Вторжение в рубку полицейского катера заставило нас всерьез призадуматься над возможностью столь же неожиданного свидания с носом куда более крупного судна. Вроде тех, что сорок восемь часов с рокотом проносились мимо нас на рубеже нового года. В самом деле, после двух суток, когда мы чувствовали себя улитками среди туфель в бойком танцзале, это была первая ночь, которую «Тигрис» провел в тихих водах в стороне от пароходных трасс.
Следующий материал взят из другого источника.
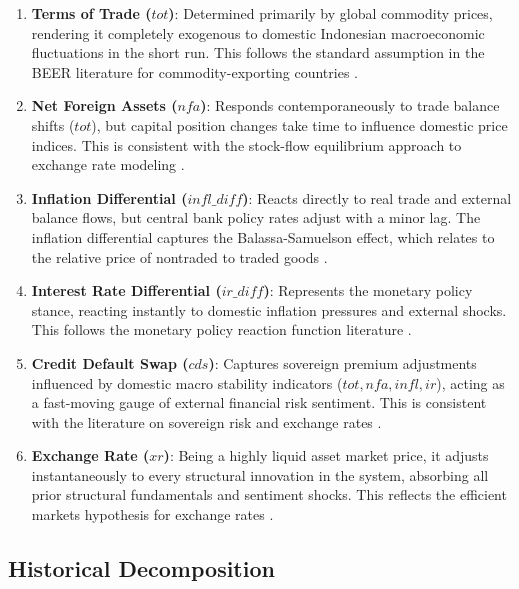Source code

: \documentclass[11pt,a4paper]{article}
\begin{document}
\begin{enumerate}[label=\textbf{\arabic*.}]
    \item \textbf{Terms of Trade ($tot$)}: Determined primarily by global commodity prices, rendering it completely exogenous to domestic Indonesian macroeconomic fluctuations in the short run. This follows the standard assumption in the BEER literature for commodity-exporting countries \citep{Edwards1989, Elbadawi1994}.
    
    \item \textbf{Net Foreign Assets ($nfa$)}: Responds contemporaneously to trade balance shifts ($tot$), but capital position changes take time to influence domestic price indices. This is consistent with the stock-flow equilibrium approach to exchange rate modeling \citep{Faruque1995, ClarkMacDonald1998}.
    
    \item \textbf{Inflation Differential ($infl\_diff$)}: Reacts directly to real trade and external balance flows, but central bank policy rates adjust with a minor lag. The inflation differential captures the Balassa-Samuelson effect, which relates to the relative price of nontraded to traded goods \citep{ClarkMacDonald1998}.
    
    \item \textbf{Interest Rate Differential ($ir\_diff$)}: Represents the monetary policy stance, reacting instantly to domestic inflation pressures and external shocks. This follows the monetary policy reaction function literature \citep{Taylor1993}.
    
    \item \textbf{Credit Default Swap ($cds$)}: Captures sovereign premium adjustments influenced by domestic macro stability indicators ($tot, nfa, infl, ir$), acting as a fast-moving gauge of external financial risk sentiment. This is consistent with the literature on sovereign risk and exchange rates \citep{Edwards1989}.
    
    \item \textbf{Exchange Rate ($xr$)}: Being a highly liquid asset market price, it adjusts instantaneously to every structural innovation in the system, absorbing all prior structural fundamentals and sentiment shocks. This reflects the efficient markets hypothesis for exchange rates \citep{ClarkMacDonald1998}.
\end{enumerate}

\subsection{Historical Decomposition}
\end{document}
Когда на смену первому дню нового года снова наступила ночь, весь простор от горизонта до горизонта был свободен от судовых огней, и море вдоль побережья расстелило такую гладь, что звезды смотрелись в него, как в зеркало. С легким сердцем, чувствуя себя в полной безопасности, укладывались мы спать — и были разбужены столкновением...
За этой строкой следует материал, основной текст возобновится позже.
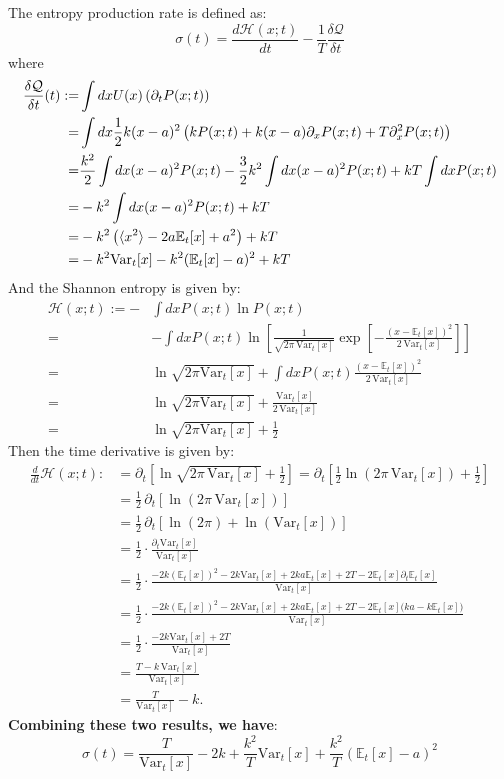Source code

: \documentclass[11pt]{article}
\begin{document}
The entropy production rate is defined as:
	\[
	\sigma(t)=\frac{d\mathcal{H}(x;t)}{dt}-\frac{1}{T}\frac{\delta\mathcal{Q}}{\delta t}
	\]
	where
	\[
	\begin{aligned}
		\frac{\delta\mathcal{Q}}{\delta t}(t):=&\int dx U(x)\left(\partial_t P(x;t)\right)\\
		=&\int dx \frac{1}{2}k(x-a)^2\left(kP(x;t)+k(x-a)\partial_xP(x;t)+T\partial_x^2P(x;t)\right)\\
		=&\frac{k^2}{2}\int dx (x-a)^2 P(x;t)-\frac32 k^2\int dx (x-a)^2 P(x;t)+kT\int dx P(x;t)\\
		=&-k^2\int dx (x-a)^2P(x;t)+kT\\
		=&-k^2\left(\braket{x^2}-2a\mathbb{E}_t[x]+a^2\right)+kT\\
		=&-k^2\mathrm{Var}_t[x]-k^2(\mathbb{E}_t[x]-a)^2+kT
	\end{aligned}
	\]
	And the Shannon entropy is given by:
	\[
	\begin{aligned}
		\mathcal{H}(x;t):=-&\int dx P(x;t)\ln P(x;t)\\
		=&-\int dx P(x;t)\ln\left[\frac{1}{\sqrt{2\pi\,\mathrm{Var}_t[x]}}
		\exp\left[-\frac{(x-\mathbb{E}_t[x])^2}{2\,\mathrm{Var}_t[x]}\right]\right]\\
		=&\ln\sqrt{2\pi\mathrm{Var}_t[x]}+\int dx P(x;t)\frac{(x-\mathbb{E}_t[x])^2}{2\,\mathrm{Var}_t[x]}\\
		=&\ln\sqrt{2\pi\mathrm{Var}_t[x]}+\frac{\mathrm{Var}_t[x]}{2\,\mathrm{Var}_t[x]}\\
		=&\ln\sqrt{2\pi\mathrm{Var}_t[x]}+\frac{1}{2}
	\end{aligned}
	\]
	Then the time derivative is given by:
	\[
	\begin{aligned}
		\frac{d}{dt}\mathcal{H}(x;t):&=\partial_t\left[\ln\sqrt{2\pi\,\mathrm{Var}_t[x]}+\frac12\right]
		=\partial_t\left[\frac12\ln\left(2\pi\,\mathrm{Var}_t[x]\right)+\frac12\right]\\
		&=\frac12\,\partial_t\left[\ln\left(2\pi\,\mathrm{Var}_t[x]\right)\right]\\
		&=\frac12\,\partial_t\left[\ln(2\pi)+\ln\left(\mathrm{Var}_t[x]\right)\right]\\
		&=\frac12\cdot \frac{\partial_t\mathrm{Var}_t[x]}{\mathrm{Var}_t[x]}\\
		&=\frac12\cdot \frac{-2k(\mathbb{E}_t[x])^2-2k\mathrm{Var}_t[x]+2ka\mathbb{E}_t[x]+2T-2\mathbb{E}_t[x]\partial_t\mathbb{E}_t[x]}{\mathrm{Var}_t[x]}\\
		&=\frac12\cdot \frac{-2k(\mathbb{E}_t[x])^2-2k\mathrm{Var}_t[x]+2ka\mathbb{E}_t[x]+2T-2\mathbb{E}_t[x]\bigl(ka-k\mathbb{E}_t[x]\bigr)}{\mathrm{Var}_t[x]}\\
		&=\frac12\cdot \frac{-2k\mathrm{Var}_t[x]+2T}{\mathrm{Var}_t[x]}\\
		&=\frac{T-k\,\mathrm{Var}_t[x]}{\mathrm{Var}_t[x]}\\
		&=\frac{T}{\mathrm{Var}_t[x]}-k.
	\end{aligned}
	\]
	\textbf{Combining these two results, we have}:
	\[
	\boxed{
		\sigma(t)=\frac{T}{\mathrm{Var}_t[x]}-2k+\frac{k^2}{T}\mathrm{Var}_t[x]+\frac{k^2}{T}(\mathbb{E}_t[x]-a)^2
	}
	\]
\end{document}
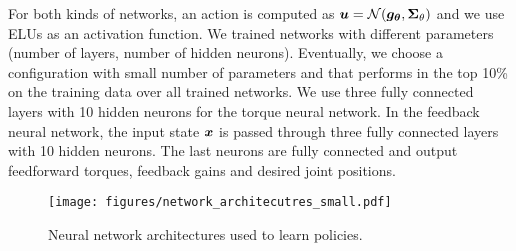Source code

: For both kinds of networks, an action is computed as $\bm{u}=\mathcal{N}(\bm{g_\theta},\bm{\Sigma}_\theta)$ and we use ELUs as an activation function. We trained networks with different parameters (number of layers, number of hidden neurons). Eventually, we choose a configuration with small number of parameters and that performs in the top 10\% on the training data over all trained networks. We use three fully connected layers with 10 hidden neurons for the torque neural network.
In the feedback neural network, the input state $\bm{x}$ is passed through three fully connected layers with 10 hidden neurons. The last neurons are fully connected and output feedforward torques, feedback gains and desired joint positions.
\begin{figure}[t]
  \centering
  \vspace{0.2cm}
  \texttt{[image: figures/network\_architecutres\_small.pdf]}
  \caption{Neural network architectures used to learn policies.
  }
  \label{fig:network_overview}
  \vspace{-0.5cm}
\end{figure}
%
%
%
Решение идти на юг вдоль восточных берегов Омана было принято не сразу. Редко доводилось мне так явственно представлять себе чувства древних путешественников, как после выхода из тесного Ормузского пролива, когда перед нами встал выбор: куда дальше следовать? У нас не было заданного маршрута. Открывшийся нам Оманский залив напоминал воронку, поскольку берега его расходятся от пролива под углом на восток и на юг. После всех переживаний от грозной близости скал и утесов соблазнительнее всего было, используя попутный ветер, править прямо на просторы Индийского океана. Но вряд ли так поступали команды первых ма-гур, выходя из залива на разведку. Всякого, кто вроде нас никогда не бывал здесь прежде, наверно, манило исследовать какой-то из открывшихся его взгляду расходящихся в разные стороны берегов. Так было и с нами, хотя мы-то хорошо знали, что один берег направляется к Индии и дальше на восток, другой — к Красному морю и Африке.

Только Карло был против неприятного соседства скалистых берегов и за то, чтобы поскорее выходить в открытый океан. Ему не терпелось проплыть побольше, пока ветер в нашу пользу. Норрис призывал нас идти вдоль побережья Аравийского полуострова — очень уж живописно смотрелись с моря дикие скалы и острые пики Омана. Причудливые формации сулили ему отменные кадры для фильма об экспедиции. Норман поддержал его, сказав, что этот маршрут позволит нам зайти в Маскатский порт, чтобы как следует подготовить снасти и рулевое устройство для плавания в океане. Других, и меня в том числе, соблазняло побережье Азиатского материка. По ту сторону Ормузского пролива отчетливо просматривался берег Ирана, бывшей Персидской империи. В глубине страны, за ласкающими глаз приморскими холмами, теряясь вдалеке между небом и морем, голубели волнистые горные гряды, которые словно звали нас последовать за ними на восток, в сторону Пакистана. Днем горы сливались с небесной синевой, но на рассвете, на фоне багрянца, зажженного скрытым за горизонтом светилом, ясно рисовались очертания параллельных гряд. На пределе видимости иранский берег нырял в океан, оканчиваясь причудливыми формациями, глядя на которые мы гадали, то ли там какие-то диковинные скалистые острова, то ли облака поднимаются над водой. Словом, восточный берег, конечно же, выглядел крайне заманчиво для древнего исследователя.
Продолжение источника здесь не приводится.